Watching the TdF live.
Watching 5 day tests live.
'Eating' Huel.
Smoking cigars.
Living in London.
Greggs. I mean, why?? ;0)
Smoking and tattoos but mainly prawn cocktail crisps
Brexit
Kids being damaged by social media. Why can't they just turn the damned things off?
Ties.
Wear one if you like but don't insist others should.
Magnets
witchcraft I tell you!
#bloody cyclists
So you have a group of people who voluntarily choose a method of transport that free up road space, lessens pollution, makes themselves healthier etc etc. Then you have another group who would happily see them regulated off the road? Because of what? And where will they go, it makes no rational sense.

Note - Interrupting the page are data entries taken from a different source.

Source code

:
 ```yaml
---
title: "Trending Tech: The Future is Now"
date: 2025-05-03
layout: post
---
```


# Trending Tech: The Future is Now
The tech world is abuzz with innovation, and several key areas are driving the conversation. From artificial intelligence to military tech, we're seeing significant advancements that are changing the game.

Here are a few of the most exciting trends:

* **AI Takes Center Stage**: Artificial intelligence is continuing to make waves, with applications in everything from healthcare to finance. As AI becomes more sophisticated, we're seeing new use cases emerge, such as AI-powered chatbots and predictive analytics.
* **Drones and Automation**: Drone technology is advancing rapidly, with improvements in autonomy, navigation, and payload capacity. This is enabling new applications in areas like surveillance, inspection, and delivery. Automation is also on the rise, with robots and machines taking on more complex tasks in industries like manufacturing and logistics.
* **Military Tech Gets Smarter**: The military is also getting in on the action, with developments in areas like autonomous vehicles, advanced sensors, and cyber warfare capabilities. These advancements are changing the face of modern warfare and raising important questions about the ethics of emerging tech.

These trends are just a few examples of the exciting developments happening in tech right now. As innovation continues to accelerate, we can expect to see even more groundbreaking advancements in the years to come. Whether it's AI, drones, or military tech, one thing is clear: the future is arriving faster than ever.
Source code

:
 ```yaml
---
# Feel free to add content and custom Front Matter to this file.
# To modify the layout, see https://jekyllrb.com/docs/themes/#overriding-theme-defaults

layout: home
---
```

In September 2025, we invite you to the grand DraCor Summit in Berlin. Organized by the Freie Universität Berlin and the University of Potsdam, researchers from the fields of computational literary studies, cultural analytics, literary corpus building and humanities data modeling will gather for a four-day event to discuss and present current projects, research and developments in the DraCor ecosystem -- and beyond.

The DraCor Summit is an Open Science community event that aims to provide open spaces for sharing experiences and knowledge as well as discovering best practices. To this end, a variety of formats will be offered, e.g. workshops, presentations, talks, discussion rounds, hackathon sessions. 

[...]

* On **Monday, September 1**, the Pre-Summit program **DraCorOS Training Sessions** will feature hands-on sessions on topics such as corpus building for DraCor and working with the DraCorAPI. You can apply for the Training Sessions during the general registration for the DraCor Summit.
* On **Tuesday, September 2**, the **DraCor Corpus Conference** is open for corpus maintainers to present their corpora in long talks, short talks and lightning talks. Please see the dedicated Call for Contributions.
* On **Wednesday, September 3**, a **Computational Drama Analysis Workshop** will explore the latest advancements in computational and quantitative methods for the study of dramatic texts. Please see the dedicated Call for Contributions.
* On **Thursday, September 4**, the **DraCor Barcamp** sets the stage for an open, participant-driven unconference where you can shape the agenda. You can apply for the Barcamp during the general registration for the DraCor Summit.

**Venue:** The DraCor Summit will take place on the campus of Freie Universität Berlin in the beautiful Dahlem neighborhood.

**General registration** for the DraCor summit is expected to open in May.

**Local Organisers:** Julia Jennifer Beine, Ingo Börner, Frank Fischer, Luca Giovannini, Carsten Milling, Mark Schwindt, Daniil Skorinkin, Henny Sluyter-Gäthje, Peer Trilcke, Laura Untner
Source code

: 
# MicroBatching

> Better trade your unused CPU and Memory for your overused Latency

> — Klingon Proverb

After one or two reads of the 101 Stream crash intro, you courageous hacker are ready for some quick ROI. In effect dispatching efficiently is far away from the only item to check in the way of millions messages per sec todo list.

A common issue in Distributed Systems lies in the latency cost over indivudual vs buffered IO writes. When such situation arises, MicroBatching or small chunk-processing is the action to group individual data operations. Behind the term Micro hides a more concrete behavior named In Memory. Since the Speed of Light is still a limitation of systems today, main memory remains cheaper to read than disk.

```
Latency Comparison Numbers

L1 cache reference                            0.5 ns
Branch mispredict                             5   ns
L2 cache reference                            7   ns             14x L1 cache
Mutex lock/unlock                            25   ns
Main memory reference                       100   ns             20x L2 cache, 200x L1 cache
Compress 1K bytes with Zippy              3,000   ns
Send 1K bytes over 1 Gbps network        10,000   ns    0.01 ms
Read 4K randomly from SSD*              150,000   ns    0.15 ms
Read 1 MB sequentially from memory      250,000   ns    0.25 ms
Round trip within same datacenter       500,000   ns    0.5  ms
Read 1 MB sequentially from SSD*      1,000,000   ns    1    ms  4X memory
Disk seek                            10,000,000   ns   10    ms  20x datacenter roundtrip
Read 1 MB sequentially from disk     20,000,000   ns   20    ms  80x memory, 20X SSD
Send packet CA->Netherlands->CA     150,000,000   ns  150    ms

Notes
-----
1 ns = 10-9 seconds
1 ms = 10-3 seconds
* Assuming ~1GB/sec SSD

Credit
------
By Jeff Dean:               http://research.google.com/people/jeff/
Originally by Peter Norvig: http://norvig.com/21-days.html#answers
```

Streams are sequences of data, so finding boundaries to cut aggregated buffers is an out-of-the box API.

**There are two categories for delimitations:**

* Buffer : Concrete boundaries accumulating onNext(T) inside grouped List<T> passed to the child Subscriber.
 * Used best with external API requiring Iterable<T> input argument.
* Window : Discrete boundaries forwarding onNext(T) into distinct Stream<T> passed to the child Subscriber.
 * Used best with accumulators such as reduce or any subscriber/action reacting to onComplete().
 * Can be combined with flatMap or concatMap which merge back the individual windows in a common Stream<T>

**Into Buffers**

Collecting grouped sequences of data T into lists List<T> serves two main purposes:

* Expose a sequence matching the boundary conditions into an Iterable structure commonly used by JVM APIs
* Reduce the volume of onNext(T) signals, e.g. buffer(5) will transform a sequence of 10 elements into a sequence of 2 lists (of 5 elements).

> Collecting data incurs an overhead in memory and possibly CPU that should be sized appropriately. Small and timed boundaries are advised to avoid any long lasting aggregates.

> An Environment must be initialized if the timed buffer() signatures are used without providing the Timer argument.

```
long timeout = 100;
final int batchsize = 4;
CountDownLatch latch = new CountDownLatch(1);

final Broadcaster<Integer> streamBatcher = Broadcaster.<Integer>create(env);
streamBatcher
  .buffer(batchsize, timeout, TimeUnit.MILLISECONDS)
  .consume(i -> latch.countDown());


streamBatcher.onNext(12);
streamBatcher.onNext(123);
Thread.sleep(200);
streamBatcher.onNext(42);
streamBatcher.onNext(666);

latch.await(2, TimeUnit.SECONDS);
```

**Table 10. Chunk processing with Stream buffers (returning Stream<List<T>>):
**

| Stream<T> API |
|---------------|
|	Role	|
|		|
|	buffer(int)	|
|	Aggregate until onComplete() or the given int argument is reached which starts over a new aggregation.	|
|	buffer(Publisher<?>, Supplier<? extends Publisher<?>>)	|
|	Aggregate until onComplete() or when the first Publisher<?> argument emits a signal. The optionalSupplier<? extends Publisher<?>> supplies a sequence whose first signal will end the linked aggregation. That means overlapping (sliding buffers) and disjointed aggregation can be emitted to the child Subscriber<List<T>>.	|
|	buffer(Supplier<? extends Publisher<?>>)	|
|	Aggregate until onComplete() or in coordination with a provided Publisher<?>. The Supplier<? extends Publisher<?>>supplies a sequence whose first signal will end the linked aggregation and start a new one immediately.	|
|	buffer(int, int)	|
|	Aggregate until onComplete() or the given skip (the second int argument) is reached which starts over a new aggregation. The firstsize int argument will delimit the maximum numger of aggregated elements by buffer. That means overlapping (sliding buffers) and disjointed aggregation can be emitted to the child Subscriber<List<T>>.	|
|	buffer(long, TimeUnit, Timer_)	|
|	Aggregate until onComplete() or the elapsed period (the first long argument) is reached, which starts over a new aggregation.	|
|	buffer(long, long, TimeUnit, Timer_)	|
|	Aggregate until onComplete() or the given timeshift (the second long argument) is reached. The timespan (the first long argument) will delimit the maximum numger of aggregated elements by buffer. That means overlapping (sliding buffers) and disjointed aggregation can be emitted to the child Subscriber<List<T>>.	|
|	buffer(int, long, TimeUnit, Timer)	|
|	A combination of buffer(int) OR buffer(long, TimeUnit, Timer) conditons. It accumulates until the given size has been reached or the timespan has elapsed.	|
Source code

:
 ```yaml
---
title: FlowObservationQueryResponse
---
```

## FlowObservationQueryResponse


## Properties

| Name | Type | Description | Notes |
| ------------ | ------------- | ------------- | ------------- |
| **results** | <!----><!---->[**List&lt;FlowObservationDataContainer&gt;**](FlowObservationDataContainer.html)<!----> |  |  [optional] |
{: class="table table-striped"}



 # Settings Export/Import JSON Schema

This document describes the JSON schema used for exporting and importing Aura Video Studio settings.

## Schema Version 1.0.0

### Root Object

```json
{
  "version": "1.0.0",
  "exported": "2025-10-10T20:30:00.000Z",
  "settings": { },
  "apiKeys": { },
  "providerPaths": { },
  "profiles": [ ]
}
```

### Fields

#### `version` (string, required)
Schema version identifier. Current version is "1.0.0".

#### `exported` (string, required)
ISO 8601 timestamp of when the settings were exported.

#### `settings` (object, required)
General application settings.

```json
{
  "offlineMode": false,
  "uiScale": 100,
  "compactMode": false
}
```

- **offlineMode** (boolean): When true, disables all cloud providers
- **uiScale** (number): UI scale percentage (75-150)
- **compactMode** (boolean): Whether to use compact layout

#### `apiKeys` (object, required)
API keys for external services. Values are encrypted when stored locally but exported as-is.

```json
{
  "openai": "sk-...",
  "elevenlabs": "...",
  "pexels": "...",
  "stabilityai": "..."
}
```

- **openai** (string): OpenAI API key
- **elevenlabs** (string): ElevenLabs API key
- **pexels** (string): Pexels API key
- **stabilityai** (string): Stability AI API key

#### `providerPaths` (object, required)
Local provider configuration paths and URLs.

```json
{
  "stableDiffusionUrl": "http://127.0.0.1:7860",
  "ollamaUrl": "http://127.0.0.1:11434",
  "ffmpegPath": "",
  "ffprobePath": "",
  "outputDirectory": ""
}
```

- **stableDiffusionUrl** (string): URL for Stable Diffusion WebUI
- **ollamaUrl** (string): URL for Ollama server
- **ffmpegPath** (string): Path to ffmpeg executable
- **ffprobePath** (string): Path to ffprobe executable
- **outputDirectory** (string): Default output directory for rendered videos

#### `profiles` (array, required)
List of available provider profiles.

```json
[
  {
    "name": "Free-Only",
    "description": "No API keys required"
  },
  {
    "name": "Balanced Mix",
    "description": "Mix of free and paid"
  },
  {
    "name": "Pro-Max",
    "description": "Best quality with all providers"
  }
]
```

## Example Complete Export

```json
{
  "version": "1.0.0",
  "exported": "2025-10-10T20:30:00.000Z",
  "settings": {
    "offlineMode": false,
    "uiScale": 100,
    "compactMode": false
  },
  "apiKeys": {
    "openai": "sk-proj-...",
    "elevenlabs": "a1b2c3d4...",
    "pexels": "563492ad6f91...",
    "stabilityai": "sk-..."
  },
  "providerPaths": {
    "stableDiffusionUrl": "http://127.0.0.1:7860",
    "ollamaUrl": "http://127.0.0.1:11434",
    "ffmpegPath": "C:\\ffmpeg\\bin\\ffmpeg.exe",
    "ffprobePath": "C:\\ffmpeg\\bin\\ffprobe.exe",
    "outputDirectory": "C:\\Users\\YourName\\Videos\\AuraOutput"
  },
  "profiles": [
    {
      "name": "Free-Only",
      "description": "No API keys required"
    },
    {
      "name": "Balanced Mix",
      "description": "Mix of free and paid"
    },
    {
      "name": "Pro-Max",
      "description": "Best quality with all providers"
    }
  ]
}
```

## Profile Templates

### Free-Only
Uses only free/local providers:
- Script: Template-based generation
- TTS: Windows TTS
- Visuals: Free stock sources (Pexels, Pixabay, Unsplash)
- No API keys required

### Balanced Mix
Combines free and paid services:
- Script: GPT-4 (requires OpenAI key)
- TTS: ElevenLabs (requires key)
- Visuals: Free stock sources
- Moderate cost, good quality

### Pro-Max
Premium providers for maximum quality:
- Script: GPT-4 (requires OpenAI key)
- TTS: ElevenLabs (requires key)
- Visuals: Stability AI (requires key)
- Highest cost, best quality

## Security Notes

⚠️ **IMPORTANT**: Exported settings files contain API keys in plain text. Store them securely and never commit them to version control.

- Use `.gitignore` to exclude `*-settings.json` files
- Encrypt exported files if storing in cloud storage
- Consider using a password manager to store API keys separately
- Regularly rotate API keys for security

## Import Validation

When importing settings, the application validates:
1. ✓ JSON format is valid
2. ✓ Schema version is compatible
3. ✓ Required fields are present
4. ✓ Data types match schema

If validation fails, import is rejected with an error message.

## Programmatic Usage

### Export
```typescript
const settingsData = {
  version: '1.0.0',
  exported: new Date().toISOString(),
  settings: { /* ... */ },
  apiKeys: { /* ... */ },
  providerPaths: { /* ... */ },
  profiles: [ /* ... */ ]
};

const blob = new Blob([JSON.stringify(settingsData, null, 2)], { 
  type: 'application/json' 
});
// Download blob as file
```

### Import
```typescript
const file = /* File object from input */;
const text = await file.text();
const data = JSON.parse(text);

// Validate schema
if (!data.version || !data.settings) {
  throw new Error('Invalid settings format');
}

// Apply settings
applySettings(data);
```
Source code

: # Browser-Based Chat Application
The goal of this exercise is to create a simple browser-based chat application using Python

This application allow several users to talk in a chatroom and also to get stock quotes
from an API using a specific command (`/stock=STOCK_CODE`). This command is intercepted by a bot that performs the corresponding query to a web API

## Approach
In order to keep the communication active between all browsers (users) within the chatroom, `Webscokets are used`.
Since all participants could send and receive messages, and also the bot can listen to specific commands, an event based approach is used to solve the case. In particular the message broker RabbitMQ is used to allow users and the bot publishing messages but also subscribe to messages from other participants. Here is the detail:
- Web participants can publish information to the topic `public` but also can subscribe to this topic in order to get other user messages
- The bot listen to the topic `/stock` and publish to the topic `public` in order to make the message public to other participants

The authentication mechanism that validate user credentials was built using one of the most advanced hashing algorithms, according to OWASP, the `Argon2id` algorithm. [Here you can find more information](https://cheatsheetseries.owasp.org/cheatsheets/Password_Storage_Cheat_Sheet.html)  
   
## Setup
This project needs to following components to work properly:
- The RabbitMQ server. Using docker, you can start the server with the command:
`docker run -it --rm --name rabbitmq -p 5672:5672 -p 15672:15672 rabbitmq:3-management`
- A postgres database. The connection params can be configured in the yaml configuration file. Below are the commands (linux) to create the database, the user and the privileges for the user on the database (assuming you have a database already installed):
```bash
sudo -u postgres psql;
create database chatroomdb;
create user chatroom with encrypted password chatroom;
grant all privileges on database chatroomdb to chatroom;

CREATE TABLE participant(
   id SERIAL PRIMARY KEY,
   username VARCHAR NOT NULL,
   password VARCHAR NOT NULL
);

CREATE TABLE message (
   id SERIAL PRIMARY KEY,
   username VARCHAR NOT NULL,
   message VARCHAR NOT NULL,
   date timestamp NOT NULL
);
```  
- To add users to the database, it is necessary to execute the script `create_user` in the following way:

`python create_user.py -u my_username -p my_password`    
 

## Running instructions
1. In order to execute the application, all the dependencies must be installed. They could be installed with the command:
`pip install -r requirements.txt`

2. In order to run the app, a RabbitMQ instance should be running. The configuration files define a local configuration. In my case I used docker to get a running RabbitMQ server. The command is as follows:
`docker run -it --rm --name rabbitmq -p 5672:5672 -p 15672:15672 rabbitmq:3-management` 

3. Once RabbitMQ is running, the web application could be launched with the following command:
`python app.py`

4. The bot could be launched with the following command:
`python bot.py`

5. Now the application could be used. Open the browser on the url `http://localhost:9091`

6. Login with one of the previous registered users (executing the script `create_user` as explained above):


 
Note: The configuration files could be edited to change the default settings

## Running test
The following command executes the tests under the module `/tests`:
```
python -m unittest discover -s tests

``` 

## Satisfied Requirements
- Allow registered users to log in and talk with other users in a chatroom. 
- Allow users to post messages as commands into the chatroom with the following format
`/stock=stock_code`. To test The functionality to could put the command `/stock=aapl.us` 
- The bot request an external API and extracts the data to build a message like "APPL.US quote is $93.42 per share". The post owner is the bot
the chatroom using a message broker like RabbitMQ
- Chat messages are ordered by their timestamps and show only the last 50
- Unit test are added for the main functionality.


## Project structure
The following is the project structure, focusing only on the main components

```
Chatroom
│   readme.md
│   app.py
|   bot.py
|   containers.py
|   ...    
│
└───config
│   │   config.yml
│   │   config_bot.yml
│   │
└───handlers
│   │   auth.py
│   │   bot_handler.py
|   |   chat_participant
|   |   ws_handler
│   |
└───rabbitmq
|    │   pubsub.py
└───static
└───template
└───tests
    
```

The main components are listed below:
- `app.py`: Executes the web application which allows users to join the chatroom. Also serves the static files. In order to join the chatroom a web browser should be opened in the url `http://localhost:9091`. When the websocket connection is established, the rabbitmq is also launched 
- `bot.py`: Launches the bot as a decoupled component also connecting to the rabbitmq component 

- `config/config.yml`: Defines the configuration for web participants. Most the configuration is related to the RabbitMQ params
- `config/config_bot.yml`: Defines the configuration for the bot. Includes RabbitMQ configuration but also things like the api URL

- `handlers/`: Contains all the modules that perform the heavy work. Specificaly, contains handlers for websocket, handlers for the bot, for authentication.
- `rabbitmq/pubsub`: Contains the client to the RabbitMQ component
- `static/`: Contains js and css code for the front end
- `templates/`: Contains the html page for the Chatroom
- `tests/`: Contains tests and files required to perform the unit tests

And weirdly its only Anglophone countries that seem to have this attitude.
People who buy non stick pans. Why would you want something that lasts 5 minutes and leaves chips of plastic all over your food, stops you from using proper utensils on it etc?
Stainless with nice thick conductor sandwich base please.
Rabid Social Media. Everyone’s entitled to a voice, but the vitriol some people carry around with them is very disturbing.
Local Planning Rules. Different rules for different postcodes. Planning committees made up of staunch MAWCB’s with nothing better to do than dish out “no” to people they don’t know, nor care about, all because they feel some need to push their ill gotten power onto others.
JLR. Awful shitty vulgar vehicles bought by the same type of people.
Modern Banking. Seemless transactions and virtual payments controlled by expansive algorithms not fit for purpose.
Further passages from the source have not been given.